Activity: Using the material below, count the lines that contain the word "Erick" and report the number only.

Input material:
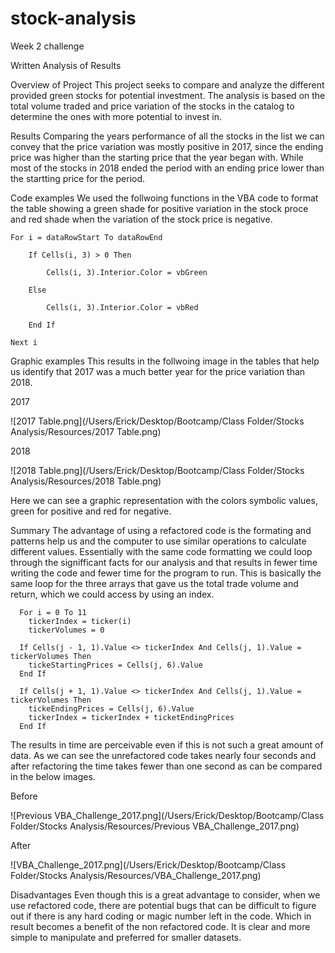 # stock-analysis
Week 2 challenge

Written Analysis of Results

Overview of Project
  This project seeks to compare and analyze the different provided green stocks for potential investment. The analysis is based on the total volume traded and price variation of the stocks in the catalog to determine the ones with more potential to invest in.
  
Results
  Comparing the years performance of all the stocks in the list we can convey that the price variation was mostly positive in 2017, since the ending price was higher than the starting price that the year began with. While most of the stocks in 2018 ended the period with an ending price lower than the startting price for the period.

Code examples
  We used the follwoing functions in the VBA code to format the table showing a green shade for positive variation in the stock proce and red shade when the variation of the stock price is negative.
  
    For i = dataRowStart To dataRowEnd
        
        If Cells(i, 3) > 0 Then
            
            Cells(i, 3).Interior.Color = vbGreen
            
        Else
        
            Cells(i, 3).Interior.Color = vbRed
            
        End If
        
    Next i
 
 Graphic examples
  This results in the follwoing image in the tables that help us identify that 2017 was a much better year for the price variation than 2018.
  
2017

![2017 Table.png](/Users/Erick/Desktop/Bootcamp/Class Folder/Stocks Analysis/Resources/2017 Table.png)

2018

![2018 Table.png](/Users/Erick/Desktop/Bootcamp/Class Folder/Stocks Analysis/Resources/2018 Table.png)

  Here we can see a graphic representation with the colors symbolic values, green for positive and red for negative.

Summary
  The advantage of using a refactored code is the formating and patterns help us and the computer to use similar operations to calculate different values. Essentially with the same code formatting we could loop through the signifficant facts for our analysis and that results in fewer time writing the code and fewer time for the program to run. This is basically the same loop for the three arrays that gave us the total trade volume and return, which we could access by using an index.
  
      For i = 0 To 11
        tickerIndex = ticker(i)
        tickerVolumes = 0
        
      If Cells(j - 1, 1).Value <> tickerIndex And Cells(j, 1).Value = tickerVolumes Then      
        tickeStartingPrices = Cells(j, 6).Value          
      End If
  
      If Cells(j + 1, 1).Value <> tickerIndex And Cells(j, 1).Value = tickerVolumes Then      
        tickeEndingPrices = Cells(j, 6).Value
        tickerIndex = tickerIndex + ticketEndingPrices
      End If
      
  The results in time are perceivable even if this is not such a great amount of data. As we can see the unrefactored code takes nearly four seconds and after refactoring the time takes fewer than one second as can be compared in the below images.
  
Before

![Previous VBA_Challenge_2017.png](/Users/Erick/Desktop/Bootcamp/Class Folder/Stocks Analysis/Resources/Previous VBA_Challenge_2017.png)

After

![VBA_Challenge_2017.png](/Users/Erick/Desktop/Bootcamp/Class Folder/Stocks Analysis/Resources/VBA_Challenge_2017.png)

Disadvantages
  Even though this is a great advantage to consider, when we use refactored code, there are potential bugs that can be difficult to figure out if there is any hard coding or magic number left in the code. Which in result becomes a benefit of the non refactored code. It is clear and more simple to manipulate and preferred for smaller datasets.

Response: 4